Reactions of dienes with the ion [Ir(PPh3)2(OCMe2)2H2]+ : a kinetic and mechanistic study of complex formation and diene hydrogenation

Abstract

Stopped-flow n.m.r. reveals markedly different rates of co-ordination of cyclo-octa-1,5-diene (cod) and bicyclo[2.2.1]hepta-2,5-diene (norbornadiene, nbd) to the ion [Ir(PPh₃)₂(OCMe₂)₂H₂]⁺(1). [Ir(PPh₃)₂(diene)H₂]⁺ ions are the first formed products. The interconversion of all three [Ir(PPh₃)₂(nbd)H₂]⁺ isomers has been observed by ¹H and ³¹P n.m.r. spectroscopy. These species react further to give [Ir(PPh₃)₂(nbd)]⁺(2), either by H₂ elimination, or by hydrogenation of the co-ordinated nbd to form bicyclo[2.2.1]hept-2-ene (norbornene, nbe). Stopped-flow spectrophotometry reveals a marked inverse kinetic isotope effect for the formation of (2) during the hydrogenation or deuteriation of nbd.
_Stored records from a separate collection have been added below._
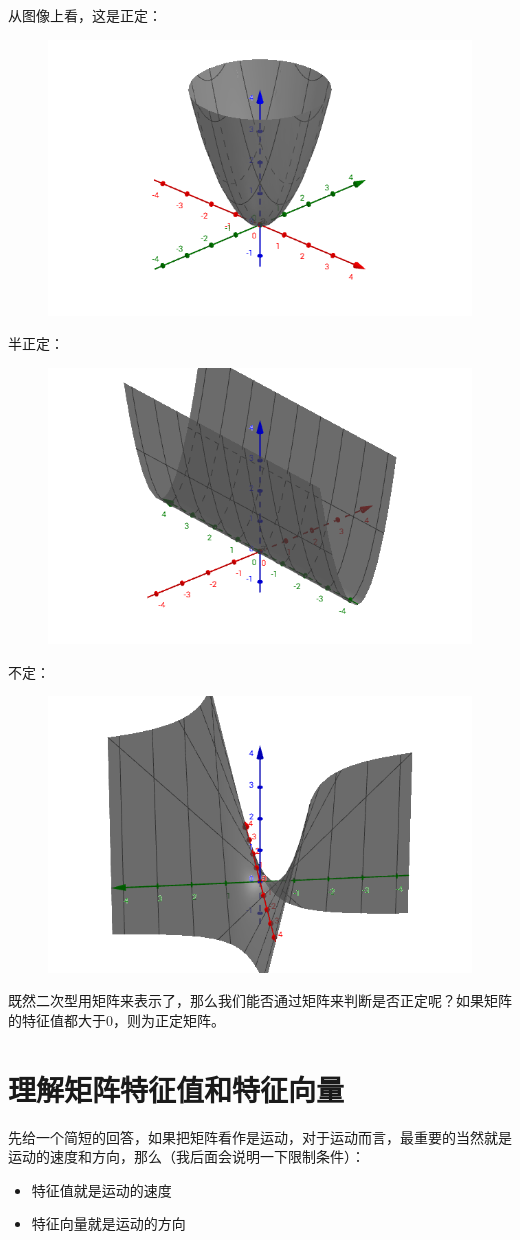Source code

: \documentclass[12pt]{article}
\begin{document}
从图像上看，这是正定：
\begin{figure}[H]
    \centering
    \includegraphics[width=.5\textwidth]{fig/UnderstandQuadraticForm_11.png}
\end{figure} 

半正定：
\begin{figure}[H]
    \centering
    \includegraphics[width=.5\textwidth]{fig/UnderstandQuadraticForm_12.png}
\end{figure} 

不定：
\begin{figure}[H]
    \centering
    \includegraphics[width=.5\textwidth]{fig/UnderstandQuadraticForm_13.png}
\end{figure} 

既然二次型用矩阵来表示了，那么我们能否通过矩阵来判断是否正定呢？如果矩阵的特征值都大于0，则为正定矩阵。

\section{理解矩阵特征值和特征向量\cite{How_To_Understand_Eigen_Value_Vector}}
先给一个简短的回答，如果把矩阵看作是运动，对于运动而言，最重要的当然就是运动的速度和方向，那么（我后面会说明一下限制条件）：
\begin{itemize}
    \item 特征值就是运动的速度
    \item 特征向量就是运动的方向
\end{itemize}
\end{document}
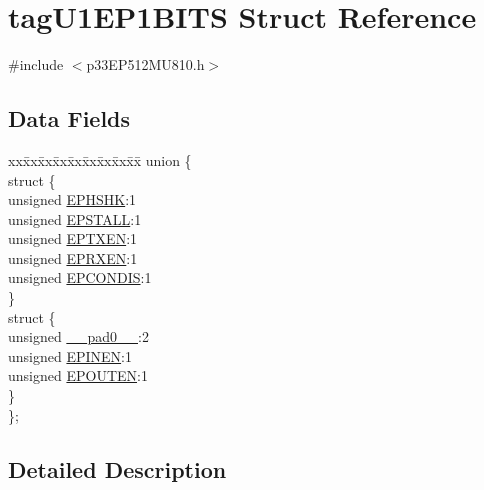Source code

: \hypertarget{structtag_u1_e_p1_b_i_t_s}{}\section{tag\+U1\+E\+P1\+B\+I\+TS Struct Reference}
\label{structtag_u1_e_p1_b_i_t_s}


{\ttfamily \#include $<$p33\+E\+P512\+M\+U810.\+h$>$}

\subsection*{Data Fields}
\begin{DoxyCompactItemize}
\item 
\begin{tabbing}
xx\=xx\=xx\=xx\=xx\=xx\=xx\=xx\=xx\=\kill
union \{\\
\>struct \{\\
\>\>unsigned \hyperlink{structtag_u1_e_p1_b_i_t_s_a0d06430217cb4b189fbe9d0c4b460482}{EPHSHK}:1\\
\>\>unsigned \hyperlink{structtag_u1_e_p1_b_i_t_s_a47042104f04ebe06a23f9789bd400d7e}{EPSTALL}:1\\
\>\>unsigned \hyperlink{structtag_u1_e_p1_b_i_t_s_aa2d88c1be513e759c136823c86a355b4}{EPTXEN}:1\\
\>\>unsigned \hyperlink{structtag_u1_e_p1_b_i_t_s_a8a388d32ceffb87230e660b6793f2857}{EPRXEN}:1\\
\>\>unsigned \hyperlink{structtag_u1_e_p1_b_i_t_s_a1bd26df05d2b5a11b20ee548fce90c3e}{EPCONDIS}:1\\
\>\} \\
\>struct \{\\
\>\>unsigned \hyperlink{structtag_u1_e_p1_b_i_t_s_adf71f3d8410c1f1dbbc96680a92c49af}{\_\_pad0\_\_}:2\\
\>\>unsigned \hyperlink{structtag_u1_e_p1_b_i_t_s_a8b6d98cdf233ac90ff19d16d9a89215e}{EPINEN}:1\\
\>\>unsigned \hyperlink{structtag_u1_e_p1_b_i_t_s_adf87e8acfbb27a5626e21b3e3bd106fd}{EPOUTEN}:1\\
\>\} \\
\}; \\

\end{tabbing}\end{DoxyCompactItemize}


\subsection{Detailed Description}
A mechanism involving an equilibrium between diene–dihydride and alkyl–hydride is proposed. The dienes 2,3-dimethylbutadiene and cyclohexa-1,3- or -1,4-diene react with (1) to give highly fluxional allyl–hydride species which feature an aliphatic C–H ⋯ Ir^III interaction. Variable-temperature ¹H and ³¹P n.m.r., and ¹H spin-saturation transfer experiments reveal a facile reversible hydrogen-transfer process between metal and hydrocarbon ligand which occurs via a C–H ⋯ Ir^III interaction.